The tears had stopped, but now he was breathing hard. There was stored energy in his posture and rampant indecision on his face.

“Let me ask you something,” he said. “How would you like getting your ass kicked? Coming onto my property. Threatening me. I’d be justified.”

I rolled up from a sitting position into a squat. He stayed seated, still leaning against the wall.

“Others have tried.”

“I know you’re good with your fists, Sam, but they won’t do much good on a guy who knows a hundred ways to kill you before you know you’re dead.”

“I know that. I’m not here to fight. I just want information. And if you don’t give it to me, there’ll be other people after me asking the same things. It won’t go away.”

He settled back deeper into the wall.

“Jesus Christ, I hate this shit.”

“What shit?”

“Civilian shit. No honor. No loyalty. Just civilian bullshit.” Not knowing what to say to that, I just waited him out. “The guy was a boy scout, what can I say. But not stuck on himself, not some holier-than-thou. You’re right. You live with somebody day in and day out in those circumstances, you talk about things you’d never talk about with anyone else. Fine for me. I was a general fuck-up and didn’t care one way or the other what anybody thought. But the captain had this one thing eating his guts out.

“The only dumb thing he ever does and he’s like burning up with guilt. You’re Catholic, right? They tell us we have to confess shit like that to keep our ass out of hell. The captain didn’t have a priest handy so me and Alfie were the next best thing.”

“Oksana,” I said.

“What guy doesn’t catch a little extracurricular tail, especially when it’s served up by a drop-dead babe like that? I’ve only seen her a couple times, but oh my Lord.”

I didn’t tell him I never caught the opportunities flung my way when I was in a miserable marriage, nor in any situation where the only restraint was a matter of honor and loyalty.

“I hope it made him feel better,” I said. “Telling you guys.”

His sadness reminded me of Dean Chaplin’s. The type expressed by men who’ve lost other men in ways they have trouble fully understanding.

“I guess,” said Jimmy. “Only it wasn’t the fooling around part that had him so tied up in knots.”

“It wasn’t?”

“I’ll make it easy for you. Oksana had this crazy thing for the captain so he tried to shake her by changing jobs.

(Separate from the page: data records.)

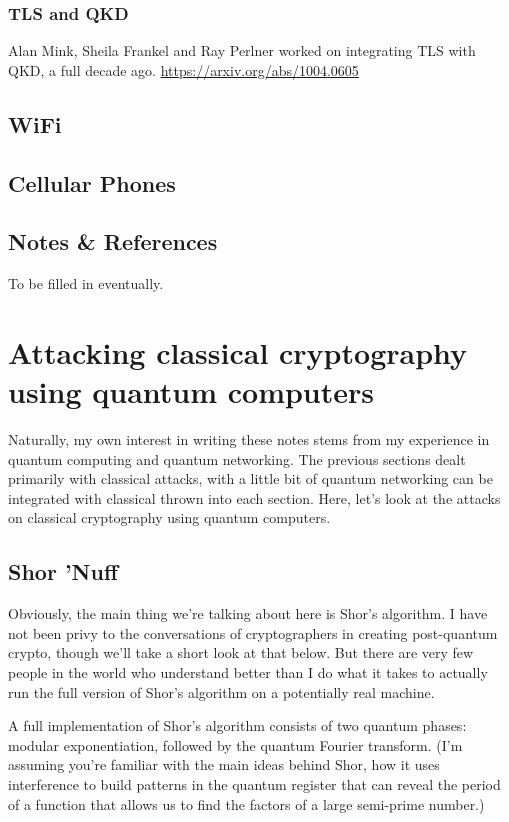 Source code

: \documentclass[%
 aip,
 jmp,%
 amsmath,amssymb,
 reprint,%
]{revtex4-1}
\begin{document}
\subsubsection{TLS and QKD}

Alan Mink, Sheila Frankel and Ray Perlner worked on integrating TLS
with QKD, a full decade ago.
\url{https://arxiv.org/abs/1004.0605}

\subsection{WiFi}

\subsection{Cellular Phones}

\subsection{Notes \& References}

To be filled in eventually.

\section{Attacking classical cryptography using quantum computers}

Naturally, my own interest in writing these notes stems from my
experience in quantum computing and quantum networking.  The previous
sections dealt primarily with classical attacks, with a little bit of
quantum networking can be integrated with classical thrown into each
section.  Here, let's look at the attacks on classical cryptography
using quantum computers.

\subsection{Shor 'Nuff}

Obviously, the main thing we're talking about here is Shor's
algorithm.  I have not been privy to the conversations of
cryptographers in creating post-quantum crypto, though we'll take a
short look at that below.  But there are very few people in the world
who understand better than I do what it takes to actually run the full
version of Shor's algorithm on a potentially real machine.

A full implementation of Shor's algorithm consists of two quantum
phases: modular exponentiation, followed by the quantum Fourier
transform.  (I'm assuming you're familiar with the main ideas behind
Shor, how it uses interference to build patterns in the quantum
register that can reveal the period of a function that allows us to
find the factors of a large semi-prime number.)
\end{document}
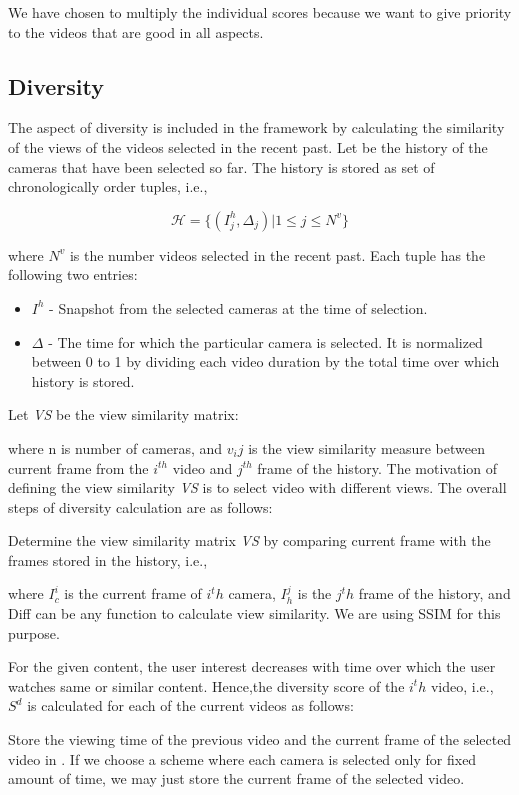 \documentclass{sig-alternate}
\begin{document}
We have chosen to multiply the individual scores because we
want to give priority to the videos that are good in all aspects.

\subsection{Diversity}

The aspect of diversity is included in the framework by calculating the similarity of the views of the videos selected in the recent past. Let  be the history of the cameras that have been selected so far. The history is stored as set of chronologically order tuples, i.e.,

\begin{equation}
    \mathcal{H} = \{(I_{j}^{h} , \Delta _j )|1 \leq j \leq N^v\}
\end{equation}

where $N^v$ is the number videos selected in the recent past. Each
tuple has the following two entries:

\begin{itemize}
    \item $I^h$ - Snapshot from the selected cameras at the time of selection.
    \item   $\Delta$ - The time for which the particular camera is selected. It is normalized between 0 to 1 by dividing each video duration by the total time over which history is stored.

    
\end{itemize}

Let \textit{VS} be the view similarity matrix:

where n is number of cameras, and $v_ij$ is the view similarity measure between current frame from the $i^{th}$ video and $j^{th}$ frame of the history. The motivation of defining the view similarity \textit{VS} is to select video with different views. The overall steps of diversity calculation are as follows:

\begin{enumerize}
    \item Determine the view similarity matrix \textit{VS} by comparing current frame with the frames stored in the history, i.e.,

    where $I_c^i$ is the current frame of $i^th$ camera, $I_h^j$ is the $j^th$ frame of the history, and Diff can be any function to calculate view similarity. We are using SSIM \cite{17} for this purpose.

    \item For the given content, the user interest decreases with time over which the user watches same or similar content. Hence,the diversity score of the $i^th$ video, i.e., $S^d$ is calculated for each of the current videos as follows:

    \item Store the viewing time of the previous video and the current frame of the selected video in . If we choose a scheme where each camera is selected only for fixed amount of time, we may just store the current frame of the selected video.

    

\end{enumerize}
\end{document}
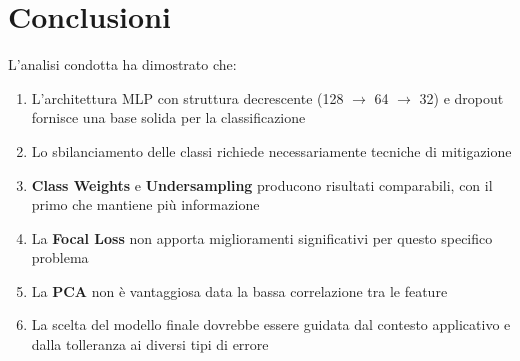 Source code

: \section{Conclusioni}

L'analisi condotta ha dimostrato che:

\begin{enumerate}
    \item L'architettura MLP con struttura decrescente (128 $\rightarrow$ 64 $\rightarrow$ 32) e dropout fornisce una base solida per la classificazione
    \item Lo sbilanciamento delle classi richiede necessariamente tecniche di mitigazione
    \item \textbf{Class Weights} e \textbf{Undersampling} producono risultati comparabili, con il primo che mantiene più informazione
    \item La \textbf{Focal Loss} non apporta miglioramenti significativi per questo specifico problema
    \item La \textbf{PCA} non è vantaggiosa data la bassa correlazione tra le feature
    \item La scelta del modello finale dovrebbe essere guidata dal contesto applicativo e dalla tolleranza ai diversi tipi di errore
\end{enumerate}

Got a gig with NYU in the city, but she tracks him down. That’s when the serious shit kicks in. She tells him she’ll put a billboard up in Times Square about the two of them if he doesn’t get her into law school. So he does, somehow, even though she’s no way qualified. That’s what ripped the poor bastard apart. Not boffing the beauty queen, but for cheating to get her into NYU. I’m thinking, that’s it? But everybody’s got their own demons.”